_Given data_
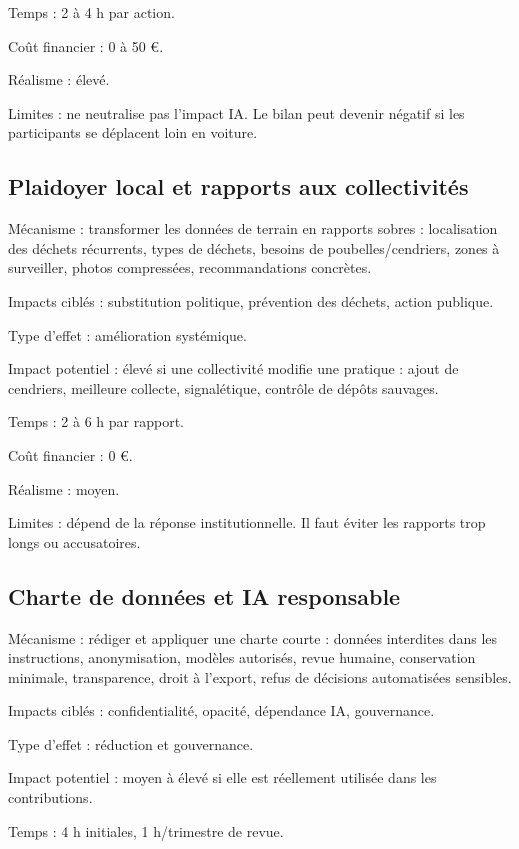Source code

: \documentclass[
  10pt,
  a4paper,
  DIV=11,
  numbers=noendperiod,
  oneside]{scrreprt}
\begin{document}
Temps : 2 à 4 h par action.

Coût financier : 0 à 50 €.

Réalisme : élevé.

Limites : ne neutralise pas l'impact IA. Le bilan peut devenir négatif
si les participants se déplacent loin en voiture.

\subsection{Plaidoyer local et rapports aux
collectivités}\label{plaidoyer-local-et-rapports-aux-collectivituxe9s}

Mécanisme : transformer les données de terrain en rapports sobres :
localisation des déchets récurrents, types de déchets, besoins de
poubelles/cendriers, zones à surveiller, photos compressées,
recommandations concrètes.

Impacts ciblés : substitution politique, prévention des déchets, action
publique.

Type d'effet : amélioration systémique.

Impact potentiel : élevé si une collectivité modifie une pratique :
ajout de cendriers, meilleure collecte, signalétique, contrôle de dépôts
sauvages.

Temps : 2 à 6 h par rapport.

Coût financier : 0 €.

Réalisme : moyen.

Limites : dépend de la réponse institutionnelle. Il faut éviter les
rapports trop longs ou accusatoires.

\subsection{Charte de données et IA
responsable}\label{charte-de-donnuxe9es-et-ia-responsable}

Mécanisme : rédiger et appliquer une charte courte : données interdites
dans les instructions, anonymisation, modèles autorisés, revue humaine,
conservation minimale, transparence, droit à l'export, refus de
décisions automatisées sensibles.

Impacts ciblés : confidentialité, opacité, dépendance IA, gouvernance.

Type d'effet : réduction et gouvernance.

Impact potentiel : moyen à élevé si elle est réellement utilisée dans
les contributions.

Temps : 4 h initiales, 1 h/trimestre de revue.
\end{document}
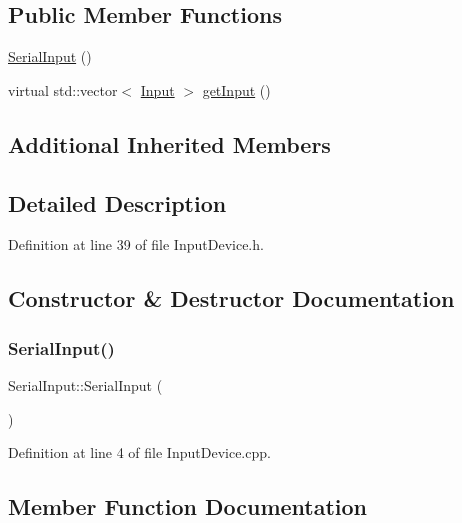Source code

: \subsection*{Public Member Functions}
\begin{DoxyCompactItemize}
\item 
\hyperlink{class_serial_input_a94e105a9f9b4e8ce89a8e465cf2c0156}{Serial\+Input} ()
\item 
virtual std\+::vector$<$ \hyperlink{class_input_device_a75152d8f06b6d032036014e42e44688b}{Input} $>$ \hyperlink{class_serial_input_af7b4f4d7d059119c5e388a9747d25002}{get\+Input} ()
\end{DoxyCompactItemize}
\subsection*{Additional Inherited Members}


\subsection{Detailed Description}


Definition at line 39 of file Input\+Device.\+h.



\subsection{Constructor \& Destructor Documentation}
\mbox{\label{class_serial_input_a94e105a9f9b4e8ce89a8e465cf2c0156}} 
\subsubsection{\texorpdfstring{Serial\+Input()}{SerialInput()}}
{\footnotesize\ttfamily Serial\+Input\+::\+Serial\+Input (\begin{DoxyParamCaption}{ }\end{DoxyParamCaption})}



Definition at line 4 of file Input\+Device.\+cpp.



\subsection{Member Function Documentation}
\mbox{\label{class_serial_input_af7b4f4d7d059119c5e388a9747d25002}} 
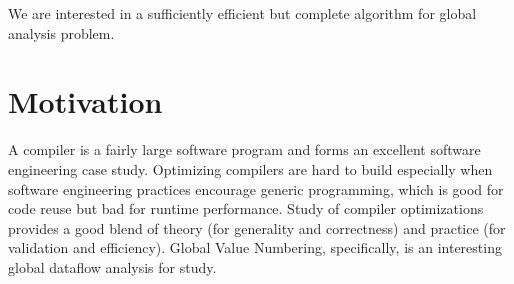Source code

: We are interested in a sufficiently efficient but complete algorithm for global analysis problem.

\section{Motivation}
A compiler is a fairly large software program and forms an excellent software engineering case study. Optimizing compilers are hard to build especially when software engineering practices encourage generic programming, which is good for code reuse but bad for runtime performance. Study of compiler optimizations provides a good blend of theory (for generality and correctness) and practice (for validation and efficiency). Global Value Numbering, specifically, is an interesting global dataflow analysis for study.

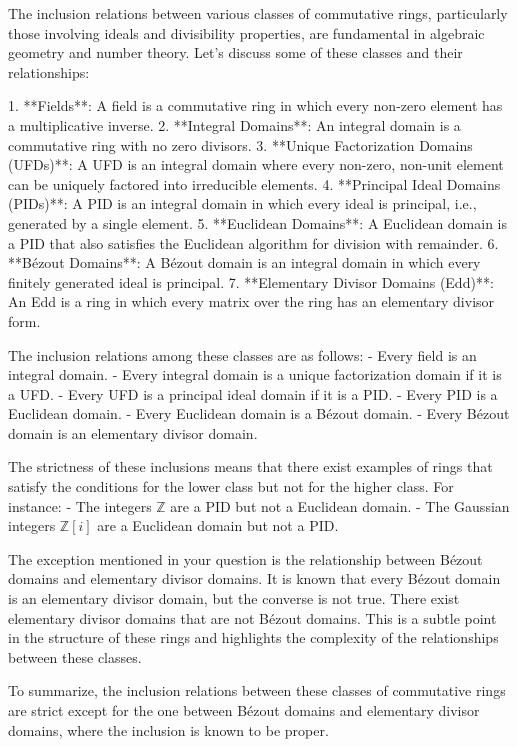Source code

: The inclusion relations between various classes of commutative rings, particularly those involving ideals and divisibility properties, are fundamental in algebraic geometry and number theory. Let's discuss some of these classes and their relationships:

1. **Fields**: A field is a commutative ring in which every non-zero element has a multiplicative inverse.
2. **Integral Domains**: An integral domain is a commutative ring with no zero divisors.
3. **Unique Factorization Domains (UFDs)**: A UFD is an integral domain where every non-zero, non-unit element can be uniquely factored into irreducible elements.
4. **Principal Ideal Domains (PIDs)**: A PID is an integral domain in which every ideal is principal, i.e., generated by a single element.
5. **Euclidean Domains**: A Euclidean domain is a PID that also satisfies the Euclidean algorithm for division with remainder.
6. **Bézout Domains**: A Bézout domain is an integral domain in which every finitely generated ideal is principal.
7. **Elementary Divisor Domains (Edd)**: An Edd is a ring in which every matrix over the ring has an elementary divisor form.

The inclusion relations among these classes are as follows:
- Every field is an integral domain.
- Every integral domain is a unique factorization domain if it is a UFD.
- Every UFD is a principal ideal domain if it is a PID.
- Every PID is a Euclidean domain.
- Every Euclidean domain is a Bézout domain.
- Every Bézout domain is an elementary divisor domain.

The strictness of these inclusions means that there exist examples of rings that satisfy the conditions for the lower class but not for the higher class. For instance:
- The integers \(\mathbb{Z}\) are a PID but not a Euclidean domain.
- The Gaussian integers \(\mathbb{Z}[i]\) are a Euclidean domain but not a PID.

The exception mentioned in your question is the relationship between Bézout domains and elementary divisor domains. It is known that every Bézout domain is an elementary divisor domain, but the converse is not true. There exist elementary divisor domains that are not Bézout domains. This is a subtle point in the structure of these rings and highlights the complexity of the relationships between these classes.

To summarize, the inclusion relations between these classes of commutative rings are strict except for the one between Bézout domains and elementary divisor domains, where the inclusion is known to be proper.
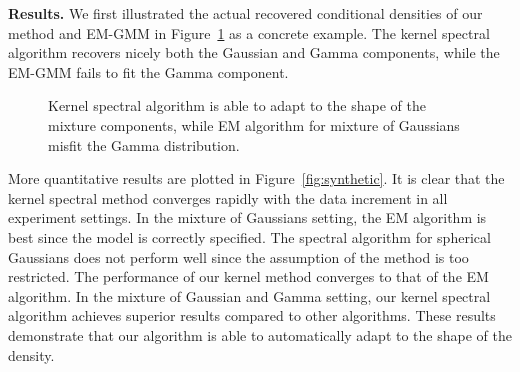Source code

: \documentclass{article}
\begin{document}
{\bf Results.} We first illustrated the actual recovered conditional densities of our method and EM-GMM in Figure~\ref{fig:shape} as a concrete example. The kernel spectral algorithm recovers nicely both the Gaussian and Gamma components, while the EM-GMM fails to fit the Gamma component.

\begin{figure}[t]
	\vspace{-3mm}
	\vspace{-4mm}
  \caption{Kernel spectral algorithm is able to adapt to the shape of the mixture components, while EM algorithm for mixture of Gaussians misfit the Gamma distribution.}\label{fig:shape}
	\vspace{-3mm}
\end{figure}

More quantitative results are plotted in Figure~\ref{fig:synthetic}. It is clear that the kernel spectral method converges rapidly with the data increment in all experiment settings. In the mixture of Gaussians setting, the EM algorithm is best since the model is correctly specified. The spectral algorithm for spherical Gaussians does not perform well since the assumption of the method is too restricted. The performance of our kernel method converges to that of the EM algorithm. In the mixture of Gaussian and Gamma setting, our kernel spectral algorithm achieves superior results compared to other algorithms. These results demonstrate that our algorithm is able to automatically adapt to the shape of the density.
\end{document}
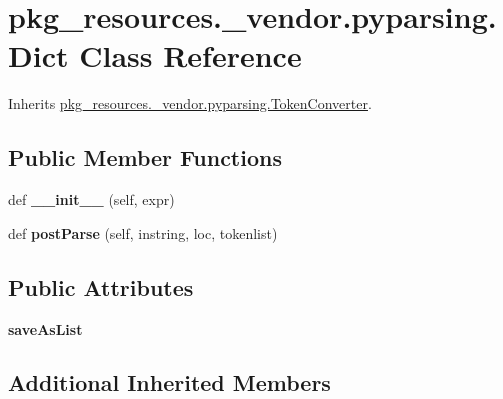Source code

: \hypertarget{classpkg__resources_1_1__vendor_1_1pyparsing_1_1_dict}{}\section{pkg\+\_\+resources.\+\_\+vendor.\+pyparsing.\+Dict Class Reference}
\label{classpkg__resources_1_1__vendor_1_1pyparsing_1_1_dict}


Inherits \hyperlink{classpkg__resources_1_1__vendor_1_1pyparsing_1_1_token_converter}{pkg\+\_\+resources.\+\_\+vendor.\+pyparsing.\+Token\+Converter}.

\subsection*{Public Member Functions}
\begin{DoxyCompactItemize}
\item 
\mbox{\label{classpkg__resources_1_1__vendor_1_1pyparsing_1_1_dict_a9947971188f313f29fcb5e7b17553590}} 
def {\bfseries \+\_\+\+\_\+init\+\_\+\+\_\+} (self, expr)
\item 
\mbox{\label{classpkg__resources_1_1__vendor_1_1pyparsing_1_1_dict_a409afd6d2b45eafdad3517e5fda85aad}} 
def {\bfseries post\+Parse} (self, instring, loc, tokenlist)
\end{DoxyCompactItemize}
\subsection*{Public Attributes}
\begin{DoxyCompactItemize}
\item 
\mbox{\label{classpkg__resources_1_1__vendor_1_1pyparsing_1_1_dict_aad6d9389f9104418a05021ec795f6049}} 
{\bfseries save\+As\+List}
\end{DoxyCompactItemize}
\subsection*{Additional Inherited Members}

_What is required_
Each line of the data that has the string "generated" counts once; give the total and nothing else.

_Solution_
2